# Problem to solve
Please copy each line of the data that includes the string "Rachel".

# Saved data entries
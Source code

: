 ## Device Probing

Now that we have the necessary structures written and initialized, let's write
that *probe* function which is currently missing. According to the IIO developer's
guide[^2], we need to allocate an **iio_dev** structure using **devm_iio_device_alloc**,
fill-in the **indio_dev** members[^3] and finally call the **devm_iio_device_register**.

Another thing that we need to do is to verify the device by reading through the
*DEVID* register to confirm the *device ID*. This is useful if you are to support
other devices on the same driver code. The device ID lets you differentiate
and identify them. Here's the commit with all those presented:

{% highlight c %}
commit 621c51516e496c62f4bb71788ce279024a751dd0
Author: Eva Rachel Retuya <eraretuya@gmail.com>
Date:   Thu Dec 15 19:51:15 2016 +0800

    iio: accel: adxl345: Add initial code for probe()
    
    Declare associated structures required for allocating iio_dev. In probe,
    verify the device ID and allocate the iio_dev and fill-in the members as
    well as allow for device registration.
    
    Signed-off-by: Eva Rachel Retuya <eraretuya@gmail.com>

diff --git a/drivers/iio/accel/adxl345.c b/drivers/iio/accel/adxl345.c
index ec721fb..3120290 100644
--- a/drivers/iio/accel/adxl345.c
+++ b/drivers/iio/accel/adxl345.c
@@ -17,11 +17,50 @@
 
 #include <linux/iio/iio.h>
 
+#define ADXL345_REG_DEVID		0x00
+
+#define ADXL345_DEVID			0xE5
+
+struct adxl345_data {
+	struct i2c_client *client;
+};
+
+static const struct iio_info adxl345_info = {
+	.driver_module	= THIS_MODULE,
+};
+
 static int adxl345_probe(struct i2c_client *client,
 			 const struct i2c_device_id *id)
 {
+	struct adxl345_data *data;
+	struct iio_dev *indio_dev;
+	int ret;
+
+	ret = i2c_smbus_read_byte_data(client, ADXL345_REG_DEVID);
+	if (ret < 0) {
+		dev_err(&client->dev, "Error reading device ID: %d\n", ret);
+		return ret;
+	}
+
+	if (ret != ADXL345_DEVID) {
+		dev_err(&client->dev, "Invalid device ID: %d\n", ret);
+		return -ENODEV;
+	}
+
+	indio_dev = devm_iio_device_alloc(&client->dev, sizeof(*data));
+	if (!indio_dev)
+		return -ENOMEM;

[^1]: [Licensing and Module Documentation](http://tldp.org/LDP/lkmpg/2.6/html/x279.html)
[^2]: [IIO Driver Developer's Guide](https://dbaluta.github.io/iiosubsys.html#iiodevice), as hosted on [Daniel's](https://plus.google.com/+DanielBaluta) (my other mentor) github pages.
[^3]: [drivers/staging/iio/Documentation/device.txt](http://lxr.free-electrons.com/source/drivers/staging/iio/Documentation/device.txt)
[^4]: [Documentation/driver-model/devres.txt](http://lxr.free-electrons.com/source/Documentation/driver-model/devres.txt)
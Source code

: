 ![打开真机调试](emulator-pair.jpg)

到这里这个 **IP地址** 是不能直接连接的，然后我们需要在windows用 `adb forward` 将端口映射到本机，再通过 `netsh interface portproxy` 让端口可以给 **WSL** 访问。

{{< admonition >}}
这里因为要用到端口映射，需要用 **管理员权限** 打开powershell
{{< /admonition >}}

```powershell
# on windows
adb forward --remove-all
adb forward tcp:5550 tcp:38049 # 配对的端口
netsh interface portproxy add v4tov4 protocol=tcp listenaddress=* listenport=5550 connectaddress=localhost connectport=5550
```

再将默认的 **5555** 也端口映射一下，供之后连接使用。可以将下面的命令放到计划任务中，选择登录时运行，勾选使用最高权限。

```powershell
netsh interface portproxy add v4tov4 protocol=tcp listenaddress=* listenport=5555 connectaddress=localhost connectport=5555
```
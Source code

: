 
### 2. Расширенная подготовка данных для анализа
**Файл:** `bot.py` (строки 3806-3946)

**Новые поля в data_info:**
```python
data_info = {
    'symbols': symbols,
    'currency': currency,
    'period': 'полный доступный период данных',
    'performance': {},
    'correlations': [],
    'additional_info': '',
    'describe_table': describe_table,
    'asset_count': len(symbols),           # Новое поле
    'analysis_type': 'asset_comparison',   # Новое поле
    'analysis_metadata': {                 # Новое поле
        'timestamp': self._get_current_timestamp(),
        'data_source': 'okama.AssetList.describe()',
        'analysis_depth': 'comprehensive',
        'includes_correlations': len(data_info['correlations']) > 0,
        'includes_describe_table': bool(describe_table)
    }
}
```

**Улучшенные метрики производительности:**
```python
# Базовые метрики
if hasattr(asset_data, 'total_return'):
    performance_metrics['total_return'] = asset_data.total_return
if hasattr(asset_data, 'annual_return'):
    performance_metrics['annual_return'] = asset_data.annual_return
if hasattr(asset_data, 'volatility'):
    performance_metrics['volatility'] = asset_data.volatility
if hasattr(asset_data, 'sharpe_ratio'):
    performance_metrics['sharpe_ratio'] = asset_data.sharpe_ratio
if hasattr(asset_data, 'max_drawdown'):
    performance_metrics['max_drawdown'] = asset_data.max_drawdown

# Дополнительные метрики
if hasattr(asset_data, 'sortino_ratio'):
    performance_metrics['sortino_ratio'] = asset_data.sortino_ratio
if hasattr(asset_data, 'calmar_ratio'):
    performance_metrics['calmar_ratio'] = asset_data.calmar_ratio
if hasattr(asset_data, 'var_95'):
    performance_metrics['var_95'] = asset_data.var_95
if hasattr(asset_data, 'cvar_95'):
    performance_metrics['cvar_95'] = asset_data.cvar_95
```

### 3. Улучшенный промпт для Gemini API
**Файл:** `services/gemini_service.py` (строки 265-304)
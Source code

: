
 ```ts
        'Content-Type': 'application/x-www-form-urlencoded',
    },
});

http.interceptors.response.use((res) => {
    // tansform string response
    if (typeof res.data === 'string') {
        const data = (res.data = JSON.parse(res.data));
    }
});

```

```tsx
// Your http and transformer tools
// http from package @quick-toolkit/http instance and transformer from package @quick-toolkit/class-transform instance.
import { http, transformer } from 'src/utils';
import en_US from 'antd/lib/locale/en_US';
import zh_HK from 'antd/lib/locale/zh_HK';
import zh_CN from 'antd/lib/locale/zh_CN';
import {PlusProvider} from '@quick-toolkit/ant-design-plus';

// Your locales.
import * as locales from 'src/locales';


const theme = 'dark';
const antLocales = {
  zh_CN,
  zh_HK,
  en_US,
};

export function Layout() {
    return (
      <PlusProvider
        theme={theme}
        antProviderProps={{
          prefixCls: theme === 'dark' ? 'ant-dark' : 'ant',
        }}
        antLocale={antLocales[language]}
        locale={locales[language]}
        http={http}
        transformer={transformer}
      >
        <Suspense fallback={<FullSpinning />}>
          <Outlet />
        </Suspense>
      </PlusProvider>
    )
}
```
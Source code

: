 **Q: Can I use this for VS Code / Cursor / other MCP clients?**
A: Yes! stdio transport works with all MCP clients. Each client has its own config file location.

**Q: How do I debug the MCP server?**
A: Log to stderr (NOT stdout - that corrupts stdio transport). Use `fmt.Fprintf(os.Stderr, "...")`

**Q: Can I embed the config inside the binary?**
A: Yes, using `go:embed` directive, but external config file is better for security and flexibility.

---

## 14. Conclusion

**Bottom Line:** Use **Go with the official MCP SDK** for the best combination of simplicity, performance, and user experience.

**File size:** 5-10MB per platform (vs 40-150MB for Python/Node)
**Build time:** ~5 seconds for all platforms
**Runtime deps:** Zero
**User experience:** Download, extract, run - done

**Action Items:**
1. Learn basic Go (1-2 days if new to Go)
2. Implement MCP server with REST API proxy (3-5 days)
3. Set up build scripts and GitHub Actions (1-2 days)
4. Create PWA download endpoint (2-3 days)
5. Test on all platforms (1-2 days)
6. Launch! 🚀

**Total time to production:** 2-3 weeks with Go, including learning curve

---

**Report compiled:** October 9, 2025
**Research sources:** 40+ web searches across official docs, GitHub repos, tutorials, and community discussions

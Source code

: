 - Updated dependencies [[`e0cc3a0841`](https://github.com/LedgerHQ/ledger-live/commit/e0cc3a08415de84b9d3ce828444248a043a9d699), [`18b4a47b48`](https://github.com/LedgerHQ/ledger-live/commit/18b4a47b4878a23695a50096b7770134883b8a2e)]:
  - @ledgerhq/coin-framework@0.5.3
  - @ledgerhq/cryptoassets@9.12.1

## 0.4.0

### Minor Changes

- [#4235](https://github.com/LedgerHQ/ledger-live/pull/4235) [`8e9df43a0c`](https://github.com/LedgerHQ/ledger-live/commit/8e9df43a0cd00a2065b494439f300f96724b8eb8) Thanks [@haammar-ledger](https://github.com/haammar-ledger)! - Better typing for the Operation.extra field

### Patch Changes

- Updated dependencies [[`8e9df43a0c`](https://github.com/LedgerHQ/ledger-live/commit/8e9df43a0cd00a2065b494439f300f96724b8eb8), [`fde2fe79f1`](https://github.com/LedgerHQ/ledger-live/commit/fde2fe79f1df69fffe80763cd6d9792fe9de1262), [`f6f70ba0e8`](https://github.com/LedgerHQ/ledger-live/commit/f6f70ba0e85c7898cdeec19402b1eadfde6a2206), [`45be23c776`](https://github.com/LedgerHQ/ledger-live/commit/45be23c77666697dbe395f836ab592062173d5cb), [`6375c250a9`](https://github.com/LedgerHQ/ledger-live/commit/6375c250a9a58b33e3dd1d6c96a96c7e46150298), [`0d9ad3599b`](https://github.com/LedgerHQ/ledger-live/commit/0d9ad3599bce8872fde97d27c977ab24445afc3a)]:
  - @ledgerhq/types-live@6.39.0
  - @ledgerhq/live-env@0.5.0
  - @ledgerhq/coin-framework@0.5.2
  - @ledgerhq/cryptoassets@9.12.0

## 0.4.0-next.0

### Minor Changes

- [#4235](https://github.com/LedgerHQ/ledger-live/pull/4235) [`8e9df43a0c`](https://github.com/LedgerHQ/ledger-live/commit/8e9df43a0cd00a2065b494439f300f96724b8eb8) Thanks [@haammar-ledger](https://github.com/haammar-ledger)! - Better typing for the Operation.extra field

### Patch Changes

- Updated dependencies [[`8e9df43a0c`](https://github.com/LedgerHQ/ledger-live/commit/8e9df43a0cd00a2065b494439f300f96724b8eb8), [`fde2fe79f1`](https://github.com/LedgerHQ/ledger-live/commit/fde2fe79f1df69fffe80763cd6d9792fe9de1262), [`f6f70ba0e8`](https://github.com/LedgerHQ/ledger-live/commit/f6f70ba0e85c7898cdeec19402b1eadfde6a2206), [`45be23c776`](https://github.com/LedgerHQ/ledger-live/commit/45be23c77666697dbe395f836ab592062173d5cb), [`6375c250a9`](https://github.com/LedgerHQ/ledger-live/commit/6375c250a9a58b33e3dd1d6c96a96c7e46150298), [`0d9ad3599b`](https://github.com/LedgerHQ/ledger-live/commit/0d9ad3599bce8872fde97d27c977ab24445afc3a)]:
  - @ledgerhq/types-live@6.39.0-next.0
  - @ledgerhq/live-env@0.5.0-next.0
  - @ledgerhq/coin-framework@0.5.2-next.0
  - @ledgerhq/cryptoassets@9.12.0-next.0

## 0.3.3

# Result
Author: Eva Rachel Retuya <eraretuya@gmail.com>
    Signed-off-by: Eva Rachel Retuya <eraretuya@gmail.com>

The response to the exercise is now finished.